>>>>

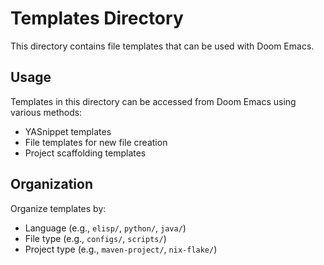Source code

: # Templates Directory

This directory contains file templates that can be used with Doom Emacs.

## Usage

Templates in this directory can be accessed from Doom Emacs using various methods:
- YASnippet templates
- File templates for new file creation  
- Project scaffolding templates

## Organization

Organize templates by:
- Language (e.g., `elisp/`, `python/`, `java/`)
- File type (e.g., `configs/`, `scripts/`)
- Project type (e.g., `maven-project/`, `nix-flake/`)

<<<<

» **DIRECTIONS**
The expected answer is the listing above, duplicated exactly, with its pictures removed.

» **TASK OUTPUT**
Source code

: # Templates Directory

This directory contains file templates that can be used with Doom Emacs.

## Usage

Templates in this directory can be accessed from Doom Emacs using various methods:
- YASnippet templates
- File templates for new file creation  
- Project scaffolding templates

## Organization

Organize templates by:
- Language (e.g., `elisp/`, `python/`, `java/`)
- File type (e.g., `configs/`, `scripts/`)
- Project type (e.g., `maven-project/`, `nix-flake/`)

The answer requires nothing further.